_Information provided_.
[Start of Attachment]

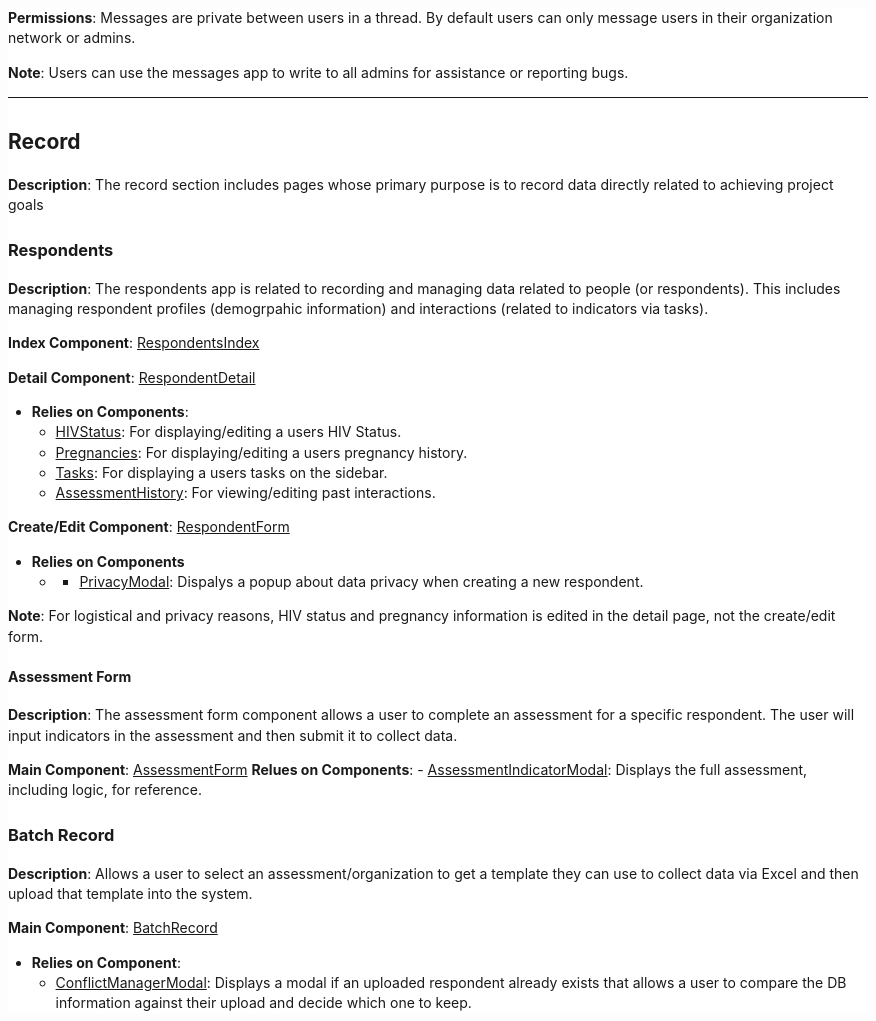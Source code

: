 **Permissions**: Messages are private between users in a thread. By default users can only message users in their organization network or admins.

**Note**: Users can use the messages app to write to all admins for assistance or reporting bugs. 

---

## Record
**Description**: The record section includes pages whose primary purpose is to record data directly related to achieving project goals

### Respondents
**Description**: The respondents app is related to recording and managing data related to people (or respondents). This includes managing respondent profiles (demogrpahic information) and interactions (related to indicators via tasks).

**Index Component**: [RespondentsIndex](/src/components/respondents/RespondentsIndex.jsx)

**Detail Component**: [RespondentDetail](/src/components/respondents/RespondentDetail.jsx)
- **Relies on Components**:
    - [HIVStatus](/src/components/respondents/respondentDetail/HIVStatus.jsx): For displaying/editing a users HIV Status.
    - [Pregnancies](/src/components/respondents/respondentDetail/Pregnancies.jsx): For displaying/editing a users pregnancy history.
    - [Tasks](/src/components/tasks/Tasks.jsx): For displaying a users tasks on the sidebar.
    - [AssessmentHistory](/src/components/respondents/assessments/AssessmentHistory.jsx): For viewing/editing past interactions.

**Create/Edit Component**: [RespondentForm](/src/components/respondents/RespondentForm.jsx)
- **Relies on Components**
    - - [PrivacyModal](/src/components/respondents/RespondentForm.jsx): Dispalys a popup about data privacy when creating a new respondent.

**Note**: For logistical and privacy reasons, HIV status and pregnancy information is edited in the detail page, not the create/edit form. 

#### Assessment Form
**Description**: The assessment form component allows a user to complete an assessment for a specific respondent. The user will input indicators in the assessment and then submit it to collect data. 

**Main Component**: [AssessmentForm](/src/components/respondents/assessments/AssessmentForm.jsx)
**Relues on Components**:
    - [AssessmentIndicatorModal](/src/components/indicators/assessment/AssessmentIndicatorsModal.jsx): Displays the full assessment, including logic, for reference.


### Batch Record
**Description**: Allows a user to select an assessment/organization to get a template they can use to collect data via Excel and then upload that template into the system.

**Main Component**: [BatchRecord](/src/components/batchRecord/BatchRecord.jsx)
- **Relies on Component**:
    - [ConflictManagerModal](/src/components/batchRecord/ConflictManagerModal.jsx): Displays a modal if an uploaded respondent already exists that allows a user to compare the DB information against their upload and decide which one to keep.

[End of Attachment]

Search the records above for the string "upload". Copy every line that contains it.

_Solution to the exercise_.
**Description**: Allows a user to select an assessment/organization to get a template they can use to collect data via Excel and then upload that template into the system.
    - [ConflictManagerModal](/src/components/batchRecord/ConflictManagerModal.jsx): Displays a modal if an uploaded respondent already exists that allows a user to compare the DB information against their upload and decide which one to keep.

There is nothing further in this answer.